-- Task details --
Below is a listing. Gather each line of it that contains "tools".
++++ Records provided ++++
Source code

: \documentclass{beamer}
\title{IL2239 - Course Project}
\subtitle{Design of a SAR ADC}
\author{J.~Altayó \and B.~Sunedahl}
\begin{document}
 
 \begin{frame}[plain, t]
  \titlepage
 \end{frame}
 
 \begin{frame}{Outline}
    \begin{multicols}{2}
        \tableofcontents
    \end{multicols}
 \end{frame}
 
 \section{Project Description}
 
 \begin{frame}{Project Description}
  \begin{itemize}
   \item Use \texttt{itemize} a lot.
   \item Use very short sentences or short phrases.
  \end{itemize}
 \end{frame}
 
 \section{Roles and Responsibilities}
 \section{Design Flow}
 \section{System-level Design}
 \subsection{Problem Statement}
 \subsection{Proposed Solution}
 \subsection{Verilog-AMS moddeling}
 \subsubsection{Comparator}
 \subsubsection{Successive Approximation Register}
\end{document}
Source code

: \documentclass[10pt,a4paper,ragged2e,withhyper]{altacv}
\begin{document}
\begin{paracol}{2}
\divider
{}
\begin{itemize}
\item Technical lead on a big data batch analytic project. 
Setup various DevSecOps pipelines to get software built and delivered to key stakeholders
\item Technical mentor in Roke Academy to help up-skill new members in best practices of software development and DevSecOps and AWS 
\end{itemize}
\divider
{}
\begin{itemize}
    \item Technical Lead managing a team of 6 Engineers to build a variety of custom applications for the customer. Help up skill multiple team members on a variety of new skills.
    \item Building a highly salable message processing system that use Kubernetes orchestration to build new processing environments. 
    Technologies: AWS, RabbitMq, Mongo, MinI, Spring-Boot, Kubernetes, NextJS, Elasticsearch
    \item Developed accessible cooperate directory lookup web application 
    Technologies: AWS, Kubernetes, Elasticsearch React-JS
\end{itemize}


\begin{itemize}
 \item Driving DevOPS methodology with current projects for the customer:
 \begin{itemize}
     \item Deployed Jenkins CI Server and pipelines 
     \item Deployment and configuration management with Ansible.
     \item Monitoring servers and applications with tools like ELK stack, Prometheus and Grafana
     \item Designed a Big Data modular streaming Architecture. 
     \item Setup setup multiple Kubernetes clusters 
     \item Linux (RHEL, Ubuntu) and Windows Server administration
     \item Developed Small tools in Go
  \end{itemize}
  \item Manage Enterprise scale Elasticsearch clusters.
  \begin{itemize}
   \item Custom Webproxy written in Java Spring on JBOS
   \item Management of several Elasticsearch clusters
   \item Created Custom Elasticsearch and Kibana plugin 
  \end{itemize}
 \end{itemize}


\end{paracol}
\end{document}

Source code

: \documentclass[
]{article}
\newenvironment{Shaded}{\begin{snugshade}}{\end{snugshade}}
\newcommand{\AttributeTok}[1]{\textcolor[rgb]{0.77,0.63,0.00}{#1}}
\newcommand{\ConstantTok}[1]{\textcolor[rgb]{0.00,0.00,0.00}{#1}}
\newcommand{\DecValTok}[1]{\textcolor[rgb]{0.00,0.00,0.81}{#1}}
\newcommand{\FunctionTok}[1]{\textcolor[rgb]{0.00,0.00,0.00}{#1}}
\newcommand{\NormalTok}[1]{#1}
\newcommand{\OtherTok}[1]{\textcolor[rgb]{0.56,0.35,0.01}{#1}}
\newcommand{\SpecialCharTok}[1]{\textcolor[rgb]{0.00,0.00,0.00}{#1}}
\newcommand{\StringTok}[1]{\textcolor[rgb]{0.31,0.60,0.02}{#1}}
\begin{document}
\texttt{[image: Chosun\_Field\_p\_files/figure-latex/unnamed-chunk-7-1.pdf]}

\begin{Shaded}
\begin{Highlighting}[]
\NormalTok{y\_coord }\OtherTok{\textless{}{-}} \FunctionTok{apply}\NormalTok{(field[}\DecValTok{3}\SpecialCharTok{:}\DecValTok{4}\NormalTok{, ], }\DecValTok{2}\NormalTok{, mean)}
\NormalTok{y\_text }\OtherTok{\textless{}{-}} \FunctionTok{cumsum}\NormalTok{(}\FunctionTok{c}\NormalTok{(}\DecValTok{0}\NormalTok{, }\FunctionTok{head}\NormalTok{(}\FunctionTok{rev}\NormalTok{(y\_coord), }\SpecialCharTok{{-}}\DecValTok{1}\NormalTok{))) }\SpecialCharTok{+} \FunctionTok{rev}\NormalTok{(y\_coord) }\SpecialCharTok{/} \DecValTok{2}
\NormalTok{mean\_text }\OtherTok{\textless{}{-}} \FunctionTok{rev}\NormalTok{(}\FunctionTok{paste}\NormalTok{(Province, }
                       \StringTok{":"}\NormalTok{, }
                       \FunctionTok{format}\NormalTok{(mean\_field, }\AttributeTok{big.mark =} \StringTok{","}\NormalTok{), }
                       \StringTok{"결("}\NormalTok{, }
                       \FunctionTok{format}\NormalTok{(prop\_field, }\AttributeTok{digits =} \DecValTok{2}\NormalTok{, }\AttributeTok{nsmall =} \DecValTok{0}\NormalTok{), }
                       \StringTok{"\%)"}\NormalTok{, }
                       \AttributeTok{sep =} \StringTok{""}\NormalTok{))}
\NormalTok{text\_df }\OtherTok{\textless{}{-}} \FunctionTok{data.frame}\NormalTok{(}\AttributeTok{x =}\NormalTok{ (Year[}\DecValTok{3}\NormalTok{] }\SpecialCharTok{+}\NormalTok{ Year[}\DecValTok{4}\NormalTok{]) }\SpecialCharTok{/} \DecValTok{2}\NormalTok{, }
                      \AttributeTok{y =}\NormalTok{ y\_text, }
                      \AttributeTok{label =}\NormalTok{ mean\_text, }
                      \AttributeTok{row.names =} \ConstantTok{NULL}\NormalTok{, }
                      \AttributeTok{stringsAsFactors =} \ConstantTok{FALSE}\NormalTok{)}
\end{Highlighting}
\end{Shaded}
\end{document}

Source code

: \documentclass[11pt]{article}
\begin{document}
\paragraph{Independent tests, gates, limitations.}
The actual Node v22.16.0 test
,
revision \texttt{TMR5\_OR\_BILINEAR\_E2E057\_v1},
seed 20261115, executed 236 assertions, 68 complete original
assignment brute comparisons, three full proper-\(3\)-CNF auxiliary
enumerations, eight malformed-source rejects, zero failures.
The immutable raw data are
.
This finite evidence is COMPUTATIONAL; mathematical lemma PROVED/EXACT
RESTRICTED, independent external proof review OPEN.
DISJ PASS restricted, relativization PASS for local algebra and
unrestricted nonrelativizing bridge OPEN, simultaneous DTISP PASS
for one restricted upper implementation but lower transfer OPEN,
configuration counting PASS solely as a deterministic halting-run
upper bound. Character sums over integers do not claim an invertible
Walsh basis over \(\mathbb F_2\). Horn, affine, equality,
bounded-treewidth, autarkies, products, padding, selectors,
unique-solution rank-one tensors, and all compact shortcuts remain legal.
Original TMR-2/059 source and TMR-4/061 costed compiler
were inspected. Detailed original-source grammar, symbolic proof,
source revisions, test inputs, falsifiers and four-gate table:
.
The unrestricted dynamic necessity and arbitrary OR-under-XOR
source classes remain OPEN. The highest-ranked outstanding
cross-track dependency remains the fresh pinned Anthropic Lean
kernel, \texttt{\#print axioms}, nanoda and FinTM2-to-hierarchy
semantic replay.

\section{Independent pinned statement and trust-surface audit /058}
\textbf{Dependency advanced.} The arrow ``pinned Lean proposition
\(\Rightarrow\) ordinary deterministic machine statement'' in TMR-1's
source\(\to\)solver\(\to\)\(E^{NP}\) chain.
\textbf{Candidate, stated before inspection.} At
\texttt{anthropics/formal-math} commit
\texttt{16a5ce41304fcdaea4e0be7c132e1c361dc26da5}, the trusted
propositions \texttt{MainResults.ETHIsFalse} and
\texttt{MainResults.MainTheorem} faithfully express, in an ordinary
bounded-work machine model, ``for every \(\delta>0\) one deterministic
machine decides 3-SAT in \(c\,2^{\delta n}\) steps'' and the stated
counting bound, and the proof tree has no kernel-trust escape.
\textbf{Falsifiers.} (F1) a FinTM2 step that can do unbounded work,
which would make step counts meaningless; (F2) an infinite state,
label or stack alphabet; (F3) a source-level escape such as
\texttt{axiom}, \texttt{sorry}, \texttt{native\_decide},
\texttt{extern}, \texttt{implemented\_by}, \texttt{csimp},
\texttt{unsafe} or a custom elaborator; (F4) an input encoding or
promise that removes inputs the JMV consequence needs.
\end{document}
++++
-- Answer box --
     \item Monitoring servers and applications with tools like ELK stack, Prometheus and Grafana
     \item Developed Small tools in Go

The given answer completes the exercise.